The treaty’s “enforcement” mechanisms are still weak. Enforcement in international treaties generally does not refer to national measures. If the term is to be used here it should also include measures for international enforcement mechanisms, such as an appropriate channel for states to challenge transfers that are made despite wide recognition of a substantial risk that it violates the treaty’s criteria or other provisions. If this paragraph is to refer to national enforcement the title should be changed and it should require states parties to criminalize breaches of national law associated with treaty implementation.

Other problems from earlier drafts still remain. The scope is too narrow and does not capture many of the weapon systems used to commit atrocities around the world. The references to the Geneva Conventions in article 3.3 are still too narrow. Furthermore, article 3.3 still only prohibits transfers when the weapons are “for the purpose of facilitating the commission of genocide, crimes against humanity, war crimes,” etc (emphasis added). This threshold for prohibiting transfers when faced with these crimes is much too high.

According to the International Committee on the Red Cross, “article 3(3) is very restrictive and is not an accurate reflection of international law. In order to effectively encapsulate existing law, the text would be strengthened by changing it to: A State Party shall not authorize a transfer of conventional arms within the scope of this Treaty if the transfer would facilitate the commission of genocide, crimes against humanity, war crimes, including grave breaches of the Geneva Conventions of Common Article 3 of the Geneva Conventions of 1949.

There is still no provision for victims’ assistance or even reference to existing obligations in this regard. The draft text’s measures on regulating arms brokers are likewise insufficient, though a slight improvement notes that registration or authorization of brokers “may” be required. The activities covered in the treaty’s scope are still limited to those related to “trade,” which means that weapons that are transferred as gifts or loans or through military assistance programmes could be exempt from the regulations mandated by the treaty. Furthermore, the term export is often used when the term transfer should be used to avoid loopholes.

These are not all of the problems with the draft. There are many others that need to be addressed, some of which may only be revealed once states parties begin implementing the treaty. Of course, the stipulation that all amendments must be adopted by consensus (rather than also having the option to adopt them by a 2/3 majority, as was the case in the previous draft), provides for very little flexibility in using the amendment process as a means for improving the treaty.

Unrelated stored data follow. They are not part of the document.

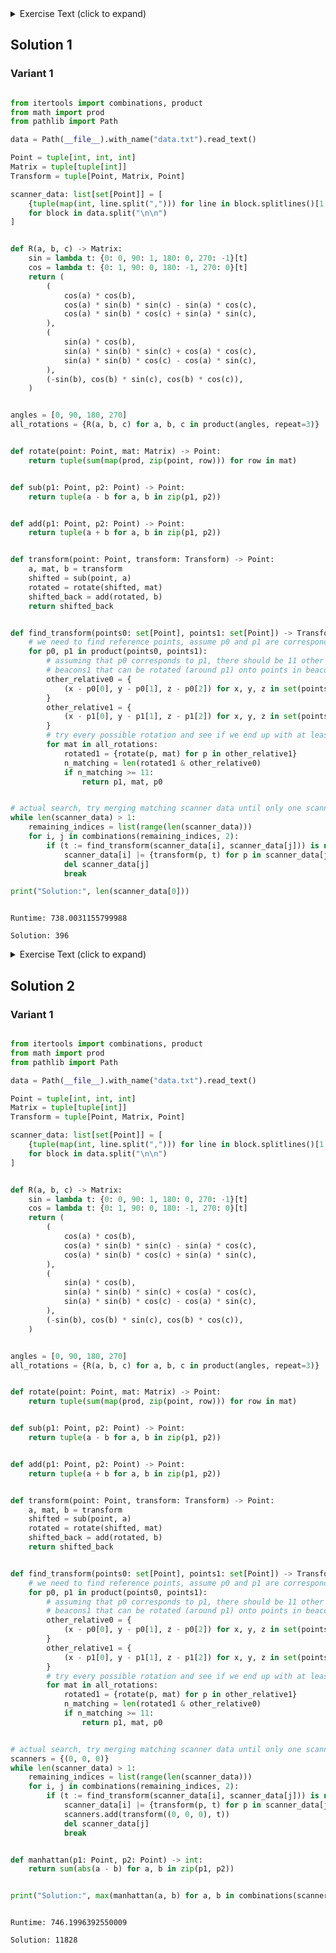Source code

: <details><summary>Exercise Text (click to expand)</summary>

<article class="day-desc"><h2>--- Day 19: Beacon Scanner ---</h2><p>As your <a href="17">probe</a> drifted down through this area, it released an assortment of <em>beacons</em> and <em>scanners</em> into the water. It's difficult to navigate in the pitch black open waters of the ocean trench, but if you can build a map of the trench using data from the scanners, you should be able to safely reach the bottom.</p>
<p>The beacons and scanners float motionless in the water; they're designed to maintain the same position for long periods of time. Each scanner is capable of detecting all beacons in a large cube centered on the scanner; beacons that are at most 1000 units away from the scanner in each of the three axes (<code>x</code>, <code>y</code>, and <code>z</code>) have their precise position determined relative to the scanner. However, scanners cannot detect other scanners. The submarine has automatically summarized the relative positions of beacons detected by each scanner (your puzzle input).</p>
<p>For example, if a scanner is at <code>x,y,z</code> coordinates <code>500,0,-500</code> and there are beacons at <code>-500,1000,-1500</code> and <code>1501,0,-500</code>, the scanner could report that the first beacon is at <code>-1000,1000,-1000</code> (relative to the scanner) but would not detect the second beacon at all.</p>
<p>Unfortunately, while each scanner can report the positions of all detected beacons relative to itself, <em>the scanners do not know their own position</em>. You'll need to determine the positions of the beacons and scanners yourself.</p>
<p>The scanners and beacons map a single contiguous 3d region. This region can be reconstructed by finding pairs of scanners that have overlapping detection regions such that there are <em>at least 12 beacons</em> that both scanners detect within the overlap. By establishing 12 common beacons, you can precisely determine where the scanners are relative to each other, allowing you to reconstruct the beacon map one scanner at a time.</p>
<p>For a moment, consider only two dimensions. Suppose you have the following scanner reports:</p>
<pre><code>--- scanner 0 ---
0,2
4,1
3,3

--- scanner 1 ---
-1,-1
-5,0
-2,1
</code></pre>
<p>Drawing <code>x</code> increasing rightward, <code>y</code> increasing upward, scanners as <code>S</code>, and beacons as <code>B</code>, scanner <code>0</code> detects this:</p>
<pre><code>...B.
B....
....B
S....
</code></pre>
<p>Scanner <code>1</code> detects this:</p>
<pre><code>...B..
B....S
....B.
</code></pre>
<p>For this example, assume scanners only need 3 overlapping beacons. Then, the beacons visible to both scanners overlap to produce the following complete map:</p>
<pre><code>...B..
B....S
....B.
S.....
</code></pre>
<p>Unfortunately, there's a second problem: the scanners also don't know their <em>rotation or facing direction</em>. Due to magnetic alignment, each scanner is rotated some integer number of 90-degree turns around all of the <code>x</code>, <code>y</code>, and <code>z</code> axes. That is, one scanner might call a direction positive <code>x</code>, while another scanner might call that direction negative <code>y</code>. Or, two scanners might agree on which direction is positive <code>x</code>, but one scanner might be upside-down from the perspective of the other scanner. In total, each scanner could be in any of 24 different orientations: facing positive or negative <code>x</code>, <code>y</code>, or <code>z</code>, and considering any of four directions "up" from that facing.</p>
<p>For example, here is an arrangement of beacons as seen from a scanner in the same position but in different orientations:</p>
<pre><code>--- scanner 0 ---
-1,-1,1
-2,-2,2
-3,-3,3
-2,-3,1
5,6,-4
8,0,7

--- scanner 0 ---
1,-1,1
2,-2,2
3,-3,3
2,-1,3
-5,4,-6
-8,-7,0

--- scanner 0 ---
-1,-1,-1
-2,-2,-2
-3,-3,-3
-1,-3,-2
4,6,5
-7,0,8

--- scanner 0 ---
1,1,-1
2,2,-2
3,3,-3
1,3,-2
-4,-6,5
7,0,8

--- scanner 0 ---
1,1,1
2,2,2
3,3,3
3,1,2
-6,-4,-5
0,7,-8
</code></pre>
<p>By finding pairs of scanners that both see at least 12 of the same beacons, you can assemble the entire map. For example, consider the following report:</p>
<pre><code>--- scanner 0 ---
404,-588,-901
528,-643,409
-838,591,734
390,-675,-793
-537,-823,-458
-485,-357,347
-345,-311,381
-661,-816,-575
-876,649,763
-618,-824,-621
553,345,-567
474,580,667
-447,-329,318
-584,868,-557
544,-627,-890
564,392,-477
455,729,728
-892,524,684
-689,845,-530
423,-701,434
7,-33,-71
630,319,-379
443,580,662
-789,900,-551
459,-707,401

--- scanner 1 ---
686,422,578
605,423,415
515,917,-361
-336,658,858
95,138,22
-476,619,847
-340,-569,-846
567,-361,727
-460,603,-452
669,-402,600
729,430,532
-500,-761,534
-322,571,750
-466,-666,-811
-429,-592,574
-355,545,-477
703,-491,-529
-328,-685,520
413,935,-424
-391,539,-444
586,-435,557
-364,-763,-893
807,-499,-711
755,-354,-619
553,889,-390

--- scanner 2 ---
649,640,665
682,-795,504
-784,533,-524
-644,584,-595
-588,-843,648
-30,6,44
-674,560,763
500,723,-460
609,671,-379
-555,-800,653
-675,-892,-343
697,-426,-610
578,704,681
493,664,-388
-671,-858,530
-667,343,800
571,-461,-707
-138,-166,112
-889,563,-600
646,-828,498
640,759,510
-630,509,768
-681,-892,-333
673,-379,-804
-742,-814,-386
577,-820,562

--- scanner 3 ---
-589,542,597
605,-692,669
-500,565,-823
-660,373,557
-458,-679,-417
-488,449,543
-626,468,-788
338,-750,-386
528,-832,-391
562,-778,733
-938,-730,414
543,643,-506
-524,371,-870
407,773,750
-104,29,83
378,-903,-323
-778,-728,485
426,699,580
-438,-605,-362
-469,-447,-387
509,732,623
647,635,-688
-868,-804,481
614,-800,639
595,780,-596

--- scanner 4 ---
727,592,562
-293,-554,779
441,611,-461
-714,465,-776
-743,427,-804
-660,-479,-426
832,-632,460
927,-485,-438
408,393,-506
466,436,-512
110,16,151
-258,-428,682
-393,719,612
-211,-452,876
808,-476,-593
-575,615,604
-485,667,467
-680,325,-822
-627,-443,-432
872,-547,-609
833,512,582
807,604,487
839,-516,451
891,-625,532
-652,-548,-490
30,-46,-14
</code></pre>
<p>Because all coordinates are relative, in this example, all "absolute" positions will be expressed relative to scanner <code>0</code> (using the orientation of scanner <code>0</code> and as if scanner <code>0</code> is at coordinates <code>0,0,0</code>).</p>
<p>Scanners <code>0</code> and <code>1</code> have overlapping detection cubes; the 12 beacons they both detect (relative to scanner <code>0</code>) are at the following coordinates:</p>
<pre><code>-618,-824,-621
-537,-823,-458
-447,-329,318
404,-588,-901
544,-627,-890
528,-643,409
-661,-816,-575
390,-675,-793
423,-701,434
-345,-311,381
459,-707,401
-485,-357,347
</code></pre>
<p>These same 12 beacons (in the same order) but from the perspective of scanner <code>1</code> are:</p>
<pre><code>686,422,578
605,423,415
515,917,-361
-336,658,858
-476,619,847
-460,603,-452
729,430,532
-322,571,750
-355,545,-477
413,935,-424
-391,539,-444
553,889,-390
</code></pre>
<p>Because of this, scanner <code>1</code> must be at <code>68,-1246,-43</code> (relative to scanner <code>0</code>).</p>
<p>Scanner <code>4</code> overlaps with scanner <code>1</code>; the 12 beacons they both detect (relative to scanner <code>0</code>) are:</p>
<pre><code>459,-707,401
-739,-1745,668
-485,-357,347
432,-2009,850
528,-643,409
423,-701,434
-345,-311,381
408,-1815,803
534,-1912,768
-687,-1600,576
-447,-329,318
-635,-1737,486
</code></pre>
<p>So, scanner <code>4</code> is at <code>-20,-1133,1061</code> (relative to scanner <code>0</code>).</p>
<p>Following this process, scanner <code>2</code> must be at <code>1105,-1205,1229</code> (relative to scanner <code>0</code>) and scanner <code>3</code> must be at <code>-92,-2380,-20</code> (relative to scanner <code>0</code>).</p>
<p>The full list of beacons (relative to scanner <code>0</code>) is:</p>
<pre><code>-892,524,684
-876,649,763
-838,591,734
-789,900,-551
-739,-1745,668
-706,-3180,-659
-697,-3072,-689
-689,845,-530
-687,-1600,576
-661,-816,-575
-654,-3158,-753
-635,-1737,486
-631,-672,1502
-624,-1620,1868
-620,-3212,371
-618,-824,-621
-612,-1695,1788
-601,-1648,-643
-584,868,-557
-537,-823,-458
-532,-1715,1894
-518,-1681,-600
-499,-1607,-770
-485,-357,347
-470,-3283,303
-456,-621,1527
-447,-329,318
-430,-3130,366
-413,-627,1469
-345,-311,381
-36,-1284,1171
-27,-1108,-65
7,-33,-71
12,-2351,-103
26,-1119,1091
346,-2985,342
366,-3059,397
377,-2827,367
390,-675,-793
396,-1931,-563
404,-588,-901
408,-1815,803
423,-701,434
432,-2009,850
443,580,662
455,729,728
456,-540,1869
459,-707,401
465,-695,1988
474,580,667
496,-1584,1900
497,-1838,-617
527,-524,1933
528,-643,409
534,-1912,768
544,-627,-890
553,345,-567
564,392,-477
568,-2007,-577
605,-1665,1952
612,-1593,1893
630,319,-379
686,-3108,-505
776,-3184,-501
846,-3110,-434
1135,-1161,1235
1243,-1093,1063
1660,-552,429
1693,-557,386
1735,-437,1738
1749,-1800,1813
1772,-405,1572
1776,-675,371
1779,-442,1789
1780,-1548,337
1786,-1538,337
1847,-1591,415
1889,-1729,1762
1994,-1805,1792
</code></pre>
<p>In total, there are <code><em>79</em></code> beacons.</p>
<p>Assemble the full map of beacons. <em>How many beacons are there?</em></p>
</article>

</details>

## Solution 1

### Variant 1

```python

from itertools import combinations, product
from math import prod
from pathlib import Path

data = Path(__file__).with_name("data.txt").read_text()

Point = tuple[int, int, int]
Matrix = tuple[tuple[int]]
Transform = tuple[Point, Matrix, Point]

scanner_data: list[set[Point]] = [
    {tuple(map(int, line.split(","))) for line in block.splitlines()[1:]}
    for block in data.split("\n\n")
]


def R(a, b, c) -> Matrix:
    sin = lambda t: {0: 0, 90: 1, 180: 0, 270: -1}[t]
    cos = lambda t: {0: 1, 90: 0, 180: -1, 270: 0}[t]
    return (
        (
            cos(a) * cos(b),
            cos(a) * sin(b) * sin(c) - sin(a) * cos(c),
            cos(a) * sin(b) * cos(c) + sin(a) * sin(c),
        ),
        (
            sin(a) * cos(b),
            sin(a) * sin(b) * sin(c) + cos(a) * cos(c),
            sin(a) * sin(b) * cos(c) - cos(a) * sin(c),
        ),
        (-sin(b), cos(b) * sin(c), cos(b) * cos(c)),
    )


angles = [0, 90, 180, 270]
all_rotations = {R(a, b, c) for a, b, c in product(angles, repeat=3)}


def rotate(point: Point, mat: Matrix) -> Point:
    return tuple(sum(map(prod, zip(point, row))) for row in mat)


def sub(p1: Point, p2: Point) -> Point:
    return tuple(a - b for a, b in zip(p1, p2))


def add(p1: Point, p2: Point) -> Point:
    return tuple(a + b for a, b in zip(p1, p2))


def transform(point: Point, transform: Transform) -> Point:
    a, mat, b = transform
    shifted = sub(point, a)
    rotated = rotate(shifted, mat)
    shifted_back = add(rotated, b)
    return shifted_back


def find_transform(points0: set[Point], points1: set[Point]) -> Transform | None:
    # we need to find reference points, assume p0 and p1 are corresponding
    for p0, p1 in product(points0, points1):
        # assuming that p0 corresponds to p1, there should be 11 other points in
        # beacons1 that can be rotated (around p1) onto points in beacons0
        other_relative0 = {
            (x - p0[0], y - p0[1], z - p0[2]) for x, y, z in set(points0) - {p0}
        }
        other_relative1 = {
            (x - p1[0], y - p1[1], z - p1[2]) for x, y, z in set(points1) - {p1}
        }
        # try every possible rotation and see if we end up with at least 11 matches
        for mat in all_rotations:
            rotated1 = {rotate(p, mat) for p in other_relative1}
            n_matching = len(rotated1 & other_relative0)
            if n_matching >= 11:
                return p1, mat, p0


# actual search, try merging matching scanner data until only one scanner is left
while len(scanner_data) > 1:
    remaining_indices = list(range(len(scanner_data)))
    for i, j in combinations(remaining_indices, 2):
        if (t := find_transform(scanner_data[i], scanner_data[j])) is not None:
            scanner_data[i] |= {transform(p, t) for p in scanner_data[j]}
            del scanner_data[j]
            break

print("Solution:", len(scanner_data[0]))


```

```

Runtime: 738.0031155799988

Solution: 396

```

<details><summary>Exercise Text (click to expand)</summary>

<article class="day-desc"><h2 id="part2">--- Part Two ---</h2><p>Sometimes, it's a good idea to appreciate just how <span title="The deepest parts of the ocean are about as deep as the altitude of a normal commercial aircraft, roughly 11 kilometers or 36000 feet.">big</span> the ocean is. Using the <a href="https://en.wikipedia.org/wiki/Taxicab_geometry" target="_blank">Manhattan distance</a>, how far apart do the scanners get?</p>
<p>In the above example, scanners <code>2</code> (<code>1105,-1205,1229</code>) and <code>3</code> (<code>-92,-2380,-20</code>) are the largest Manhattan distance apart. In total, they are <code>1197 + 1175 + 1249 = <em>3621</em></code> units apart.</p>
<p><em>What is the largest Manhattan distance between any two scanners?</em></p>
</article>

</details>

## Solution 2

### Variant 1

```python

from itertools import combinations, product
from math import prod
from pathlib import Path

data = Path(__file__).with_name("data.txt").read_text()

Point = tuple[int, int, int]
Matrix = tuple[tuple[int]]
Transform = tuple[Point, Matrix, Point]

scanner_data: list[set[Point]] = [
    {tuple(map(int, line.split(","))) for line in block.splitlines()[1:]}
    for block in data.split("\n\n")
]


def R(a, b, c) -> Matrix:
    sin = lambda t: {0: 0, 90: 1, 180: 0, 270: -1}[t]
    cos = lambda t: {0: 1, 90: 0, 180: -1, 270: 0}[t]
    return (
        (
            cos(a) * cos(b),
            cos(a) * sin(b) * sin(c) - sin(a) * cos(c),
            cos(a) * sin(b) * cos(c) + sin(a) * sin(c),
        ),
        (
            sin(a) * cos(b),
            sin(a) * sin(b) * sin(c) + cos(a) * cos(c),
            sin(a) * sin(b) * cos(c) - cos(a) * sin(c),
        ),
        (-sin(b), cos(b) * sin(c), cos(b) * cos(c)),
    )


angles = [0, 90, 180, 270]
all_rotations = {R(a, b, c) for a, b, c in product(angles, repeat=3)}


def rotate(point: Point, mat: Matrix) -> Point:
    return tuple(sum(map(prod, zip(point, row))) for row in mat)


def sub(p1: Point, p2: Point) -> Point:
    return tuple(a - b for a, b in zip(p1, p2))


def add(p1: Point, p2: Point) -> Point:
    return tuple(a + b for a, b in zip(p1, p2))


def transform(point: Point, transform: Transform) -> Point:
    a, mat, b = transform
    shifted = sub(point, a)
    rotated = rotate(shifted, mat)
    shifted_back = add(rotated, b)
    return shifted_back


def find_transform(points0: set[Point], points1: set[Point]) -> Transform | None:
    # we need to find reference points, assume p0 and p1 are corresponding
    for p0, p1 in product(points0, points1):
        # assuming that p0 corresponds to p1, there should be 11 other points in
        # beacons1 that can be rotated (around p1) onto points in beacons0
        other_relative0 = {
            (x - p0[0], y - p0[1], z - p0[2]) for x, y, z in set(points0) - {p0}
        }
        other_relative1 = {
            (x - p1[0], y - p1[1], z - p1[2]) for x, y, z in set(points1) - {p1}
        }
        # try every possible rotation and see if we end up with at least 11 matches
        for mat in all_rotations:
            rotated1 = {rotate(p, mat) for p in other_relative1}
            n_matching = len(rotated1 & other_relative0)
            if n_matching >= 11:
                return p1, mat, p0


# actual search, try merging matching scanner data until only one scanner is left
scanners = {(0, 0, 0)}
while len(scanner_data) > 1:
    remaining_indices = list(range(len(scanner_data)))
    for i, j in combinations(remaining_indices, 2):
        if (t := find_transform(scanner_data[i], scanner_data[j])) is not None:
            scanner_data[i] |= {transform(p, t) for p in scanner_data[j]}
            scanners.add(transform((0, 0, 0), t))
            del scanner_data[j]
            break


def manhattan(p1: Point, p2: Point) -> int:
    return sum(abs(a - b) for a, b in zip(p1, p2))


print("Solution:", max(manhattan(a, b) for a, b in combinations(scanners, 2)))


```

```

Runtime: 746.1996392550009

Solution: 11828

```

That said, there are a few improvements to the draft. For example, point 5 in the principles section notes states parties must act in accordance with the “duty to respect and ensure respect for international humanitarian law and to respect and ensure human rights”. This paragraph is imperative as a guiding principle for implementation of this treaty.

Indeed, this treaty, if adopted, must be interpreted in the broader context of existing international law. The provisions of this treaty cannot be read in a way to legitimize and make legal actions that would otherwise be illegal. Furthermore, using this treaty to provide cover for irresponsible transfers is not acceptable. A treaty designed to regulate international transfers of arms must have as its core objective the protection of human life and dignity, not the protection of economic or political interests associated with the arms trade.